Christopher Duffy (1936 – 16 November 2022) was a British military historian.

Duffy read history at Balliol College, Oxford, where he graduated in 1961 with the DPhil. Afterwards, he taught military history at the Royal Military Academy Sandhurst and the college of the British General Staff. He was secretary-general of the British Commission for Military History and vice-president of the Military History Society of Ireland. From 1996 to 2001, he was research professor at the De Montfort University, Leicester. He then worked as a freelance author.

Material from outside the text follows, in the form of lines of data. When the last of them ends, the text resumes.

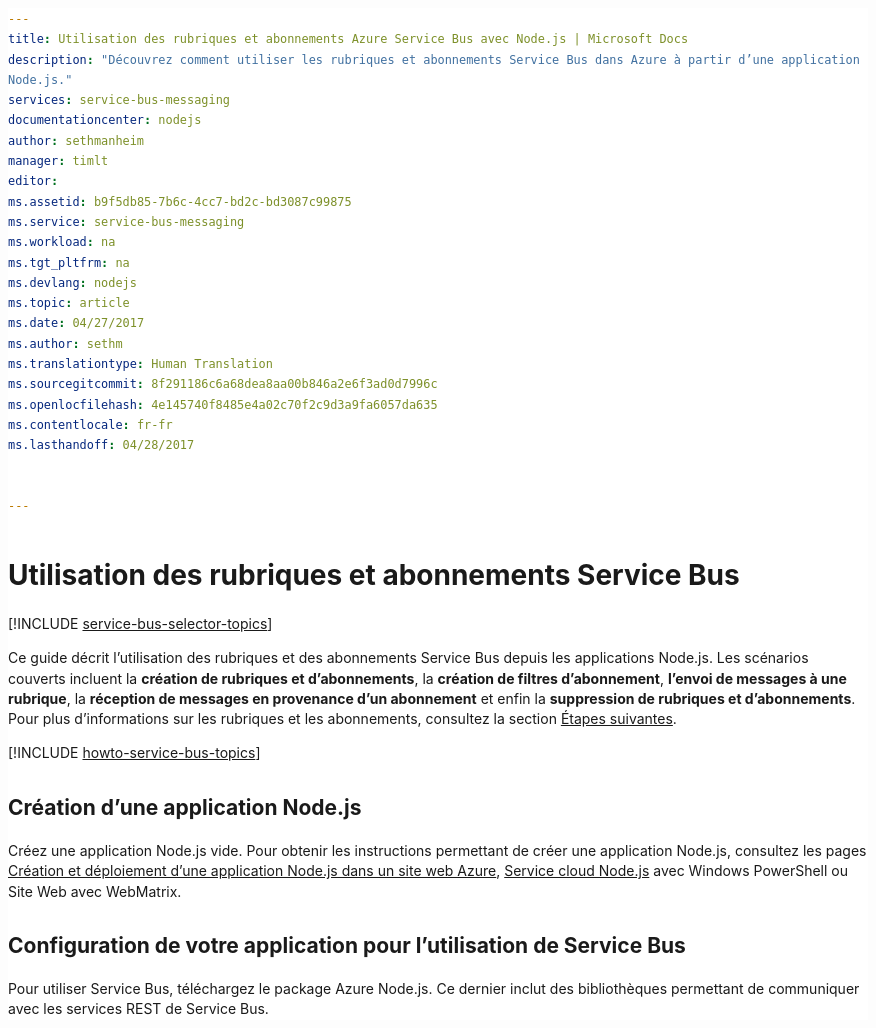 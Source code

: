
 ```yaml
---
title: Utilisation des rubriques et abonnements Azure Service Bus avec Node.js | Microsoft Docs
description: "Découvrez comment utiliser les rubriques et abonnements Service Bus dans Azure à partir d’une application Node.js."
services: service-bus-messaging
documentationcenter: nodejs
author: sethmanheim
manager: timlt
editor: 
ms.assetid: b9f5db85-7b6c-4cc7-bd2c-bd3087c99875
ms.service: service-bus-messaging
ms.workload: na
ms.tgt_pltfrm: na
ms.devlang: nodejs
ms.topic: article
ms.date: 04/27/2017
ms.author: sethm
ms.translationtype: Human Translation
ms.sourcegitcommit: 8f291186c6a68dea8aa00b846a2e6f3ad0d7996c
ms.openlocfilehash: 4e145740f8485e4a02c70f2c9d3a9fa6057da635
ms.contentlocale: fr-fr
ms.lasthandoff: 04/28/2017


---
```

# <a name="how-to-use-service-bus-topics-and-subscriptions"></a>Utilisation des rubriques et abonnements Service Bus
[!INCLUDE [service-bus-selector-topics](../../includes/service-bus-selector-topics.md)]

Ce guide décrit l’utilisation des rubriques et des abonnements Service Bus depuis les applications Node.js. Les scénarios couverts incluent la **création de rubriques et d’abonnements**, la **création de filtres d’abonnement**, **l’envoi de messages à une rubrique**, la **réception de messages en provenance d’un abonnement** et enfin la **suppression de rubriques et d’abonnements**. Pour plus d’informations sur les rubriques et les abonnements, consultez la section [Étapes suivantes](#next-steps).

[!INCLUDE [howto-service-bus-topics](../../includes/howto-service-bus-topics.md)]

## <a name="create-a-nodejs-application"></a>Création d’une application Node.js
Créez une application Node.js vide. Pour obtenir les instructions permettant de créer une application Node.js, consultez les pages [Création et déploiement d’une application Node.js dans un site web Azure], [Service cloud Node.js][Node.js Cloud Service] avec Windows PowerShell ou Site Web avec WebMatrix.

## <a name="configure-your-application-to-use-service-bus"></a>Configuration de votre application pour l’utilisation de Service Bus
Pour utiliser Service Bus, téléchargez le package Azure Node.js. Ce dernier inclut des bibliothèques permettant de communiquer avec les services REST de Service Bus.


[Azure SDK for Node]: https://github.com/Azure/azure-sdk-for-node
[Azure portal]: https://portal.azure.com
[SqlFilter.SqlExpression]: service-bus-messaging-sql-filter.md
[Queues, topics, and subscriptions]: service-bus-queues-topics-subscriptions.md
[SqlFilter]: /dotnet/api/microsoft.servicebus.messaging.sqlfilter
[Node.js Cloud Service]: ../cloud-services/cloud-services-nodejs-develop-deploy-app.md
[Création et déploiement d’une application Node.js dans un site web Azure]: ../app-service-web/app-service-web-get-started-nodejs.md
[Node.js Cloud Service with Storage]: ../cloud-services/cloud-services-nodejs-develop-deploy-app.md
[Node.js Web Application with Storage]: ../storage/storage-nodejs-use-table-storage-cloud-service-app.md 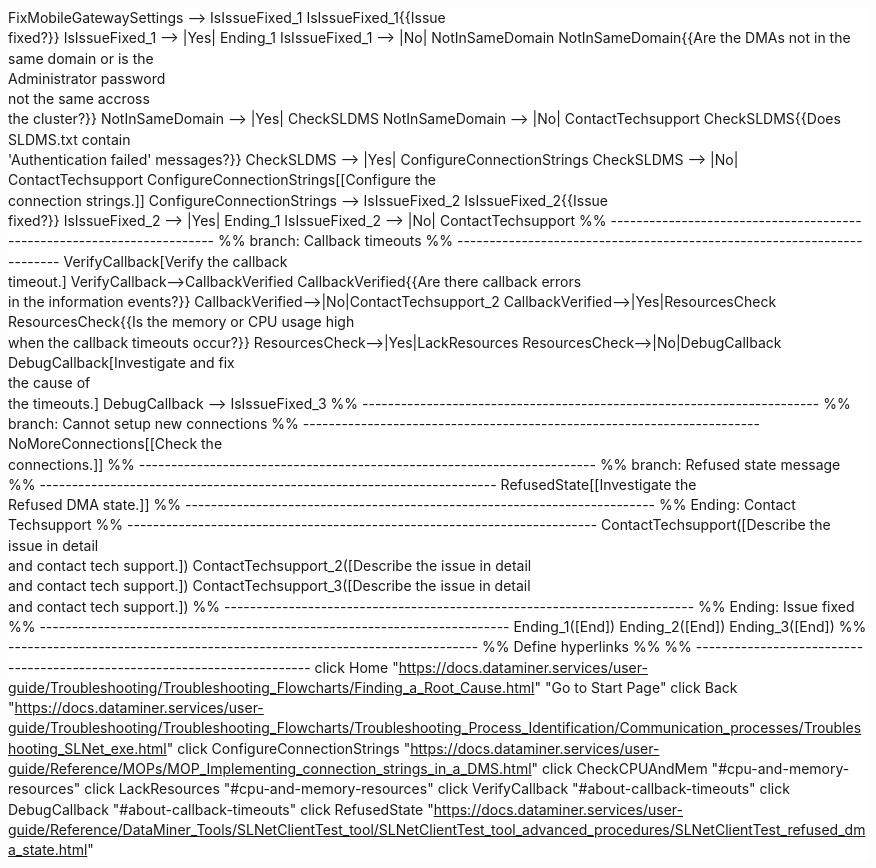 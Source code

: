   FixMobileGatewaySettings --> IsIssueFixed_1
  IsIssueFixed_1{{Issue<br/>fixed?}}
  IsIssueFixed_1 --> |Yes| Ending_1
  IsIssueFixed_1 --> |No| NotInSameDomain
  NotInSameDomain{{Are the DMAs not in the<br/>same domain or is the <br/>Administrator password<br/>not the same 	accross<br/>the cluster?}}
  NotInSameDomain --> |Yes| CheckSLDMS
  NotInSameDomain --> |No| ContactTechsupport
  CheckSLDMS{{Does SLDMS.txt contain<br/>'Authentication failed' messages?}}
  CheckSLDMS --> |Yes| ConfigureConnectionStrings
  CheckSLDMS --> |No| ContactTechsupport
  ConfigureConnectionStrings[[Configure the<br/>connection strings.]]
  ConfigureConnectionStrings --> IsIssueFixed_2
  IsIssueFixed_2{{Issue<br/>fixed?}}
  IsIssueFixed_2 --> |Yes| Ending_1
  IsIssueFixed_2 --> |No| ContactTechsupport
  %% -----------------------------------------------------------------------
  %% branch: Callback timeouts
  %% -----------------------------------------------------------------------
  VerifyCallback[Verify the callback <br/>timeout.]
  VerifyCallback-->CallbackVerified
  CallbackVerified{{Are there callback errors<br/>in the information events?}}
  CallbackVerified-->|No|ContactTechsupport_2
  CallbackVerified-->|Yes|ResourcesCheck
  ResourcesCheck{{Is the memory or CPU usage high <br/>when the callback timeouts occur?}}
  ResourcesCheck-->|Yes|LackResources
  ResourcesCheck-->|No|DebugCallback
  DebugCallback[Investigate and fix<br/>the cause of<br/>the timeouts.]
  DebugCallback --> IsIssueFixed_3
  %% -----------------------------------------------------------------------
  %% branch: Cannot setup new connections
  %% -----------------------------------------------------------------------
  NoMoreConnections[[Check the <br/>connections.]]
  %% -----------------------------------------------------------------------
  %% branch: Refused state message
  %% -----------------------------------------------------------------------
  RefusedState[[Investigate the <br/>Refused DMA state.]]
%% -------------------------------------------------------------------------
%% Ending: Contact Techsupport
%% -------------------------------------------------------------------------
  ContactTechsupport([Describe the issue in detail <br/>and contact tech support.])
  ContactTechsupport_2([Describe the issue in detail <br/>and contact tech support.])
  ContactTechsupport_3([Describe the issue in detail <br/>and contact tech support.])
%% -------------------------------------------------------------------------
%% Ending: Issue fixed
%% -------------------------------------------------------------------------
  Ending_1([End])
  Ending_2([End])
  Ending_3([End])
%% -------------------------------------------------------------------------
%% Define hyperlinks %%
%% -------------------------------------------------------------------------
 click Home "https://docs.dataminer.services/user-guide/Troubleshooting/Troubleshooting_Flowcharts/Finding_a_Root_Cause.html" "Go to Start Page"
 click Back "https://docs.dataminer.services/user-guide/Troubleshooting/Troubleshooting_Flowcharts/Troubleshooting_Process_Identification/Communication_processes/Troubleshooting_SLNet_exe.html"
 click ConfigureConnectionStrings "https://docs.dataminer.services/user-guide/Reference/MOPs/MOP_Implementing_connection_strings_in_a_DMS.html"
 click CheckCPUAndMem "#cpu-and-memory-resources"
 click LackResources "#cpu-and-memory-resources"
 click VerifyCallback "#about-callback-timeouts"
 click DebugCallback "#about-callback-timeouts"
 click RefusedState "https://docs.dataminer.services/user-guide/Reference/DataMiner_Tools/SLNetClientTest_tool/SLNetClientTest_tool_advanced_procedures/SLNetClientTest_refused_dma_state.html" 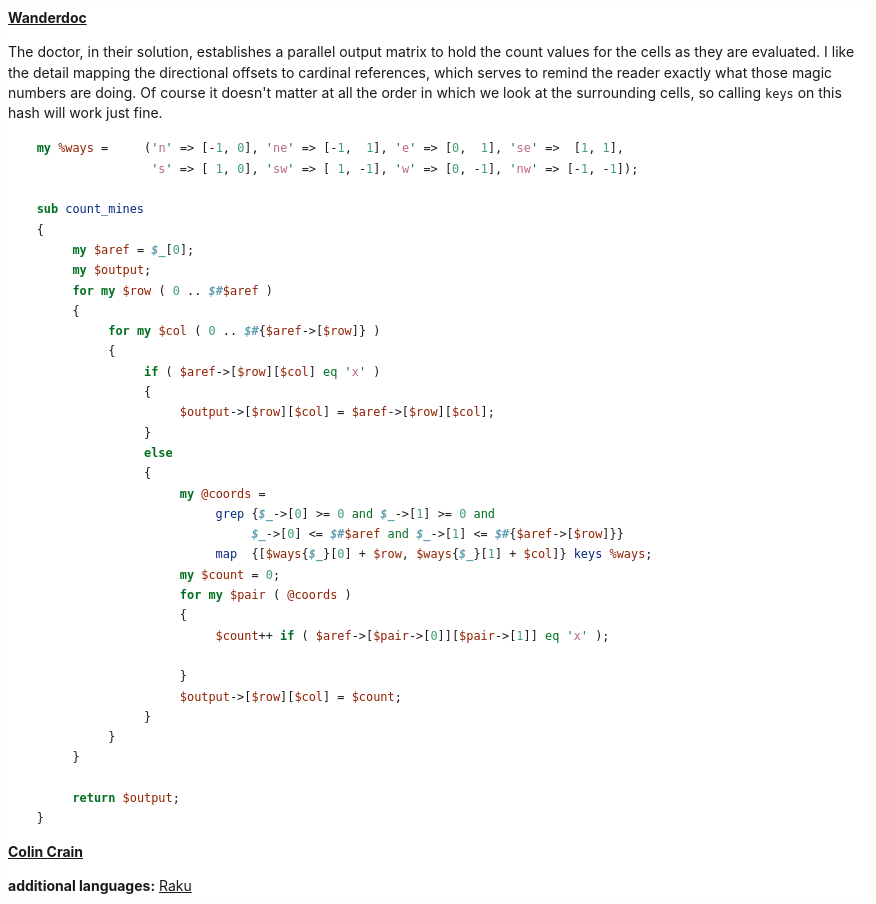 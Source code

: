 [**Wanderdoc**](https://github.com/manwar/perlweeklychallenge-club/blob/master/challenge-126/wanderdoc/perl/ch-2.pl)

The doctor, in their solution, establishes a parallel output matrix to hold the count values for the cells as they are evaluated. I like the detail mapping the directional offsets to cardinal references, which serves to remind the reader exactly what those magic numbers are doing. Of course it doesn't matter at all the order in which we look at the surrounding cells, so calling `keys` on this hash will work just fine.

```perl
    my %ways =     ('n' => [-1, 0], 'ne' => [-1,  1], 'e' => [0,  1], 'se' =>  [1, 1],
                    's' => [ 1, 0], 'sw' => [ 1, -1], 'w' => [0, -1], 'nw' => [-1, -1]);

    sub count_mines
    {
         my $aref = $_[0];
         my $output;
         for my $row ( 0 .. $#$aref )
         {
              for my $col ( 0 .. $#{$aref->[$row]} )
              {
                   if ( $aref->[$row][$col] eq 'x' )
                   {
                        $output->[$row][$col] = $aref->[$row][$col];
                   }
                   else
                   {
                        my @coords =
                             grep {$_->[0] >= 0 and $_->[1] >= 0 and
                                  $_->[0] <= $#$aref and $_->[1] <= $#{$aref->[$row]}}
                             map  {[$ways{$_}[0] + $row, $ways{$_}[1] + $col]} keys %ways;
                        my $count = 0;
                        for my $pair ( @coords )
                        {
                             $count++ if ( $aref->[$pair->[0]][$pair->[1]] eq 'x' );

                        }
                        $output->[$row][$col] = $count;
                   }
              }
         }

         return $output;
    }
```


[**Colin Crain**](https://github.com/manwar/perlweeklychallenge-club/blob/master/challenge-126/colin-crain/perl/ch-2.pl)

**additional languages:**
[Raku](https://github.com/manwar/perlweeklychallenge-club/blob/master/challenge-126/colin-crain/raku/ch-2.raku)
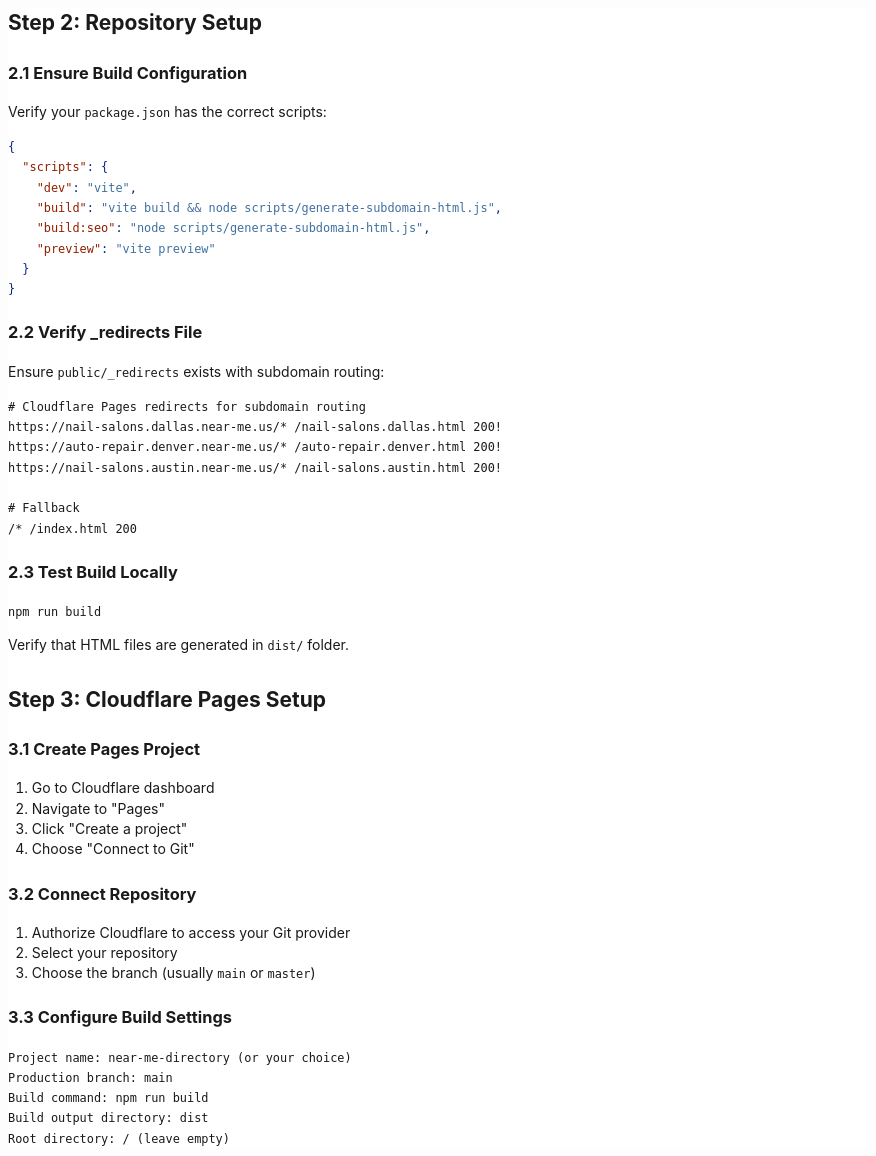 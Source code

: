 ## Step 2: Repository Setup

### 2.1 Ensure Build Configuration
Verify your `package.json` has the correct scripts:
```json
{
  "scripts": {
    "dev": "vite",
    "build": "vite build && node scripts/generate-subdomain-html.js",
    "build:seo": "node scripts/generate-subdomain-html.js",
    "preview": "vite preview"
  }
}
```

### 2.2 Verify _redirects File
Ensure `public/_redirects` exists with subdomain routing:
```
# Cloudflare Pages redirects for subdomain routing
https://nail-salons.dallas.near-me.us/* /nail-salons.dallas.html 200!
https://auto-repair.denver.near-me.us/* /auto-repair.denver.html 200!
https://nail-salons.austin.near-me.us/* /nail-salons.austin.html 200!

# Fallback
/* /index.html 200
```

### 2.3 Test Build Locally
```bash
npm run build
```
Verify that HTML files are generated in `dist/` folder.

## Step 3: Cloudflare Pages Setup

### 3.1 Create Pages Project
1. Go to Cloudflare dashboard
2. Navigate to "Pages"
3. Click "Create a project"
4. Choose "Connect to Git"

### 3.2 Connect Repository
1. Authorize Cloudflare to access your Git provider
2. Select your repository
3. Choose the branch (usually `main` or `master`)

### 3.3 Configure Build Settings
```
Project name: near-me-directory (or your choice)
Production branch: main
Build command: npm run build
Build output directory: dist
Root directory: / (leave empty)
```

Duffy's special interest was the military history of the European modern age, in particular the history of the German, Prussian, and Austrian armed forces. He wrote two books on the Jacobite Rising in Scotland in 1745. He was most famous for his writings about Frederick the Great and the Seven Years' War. Duffy was fluent in six languages and published some twenty books about military history topics, several of which have been translated into German.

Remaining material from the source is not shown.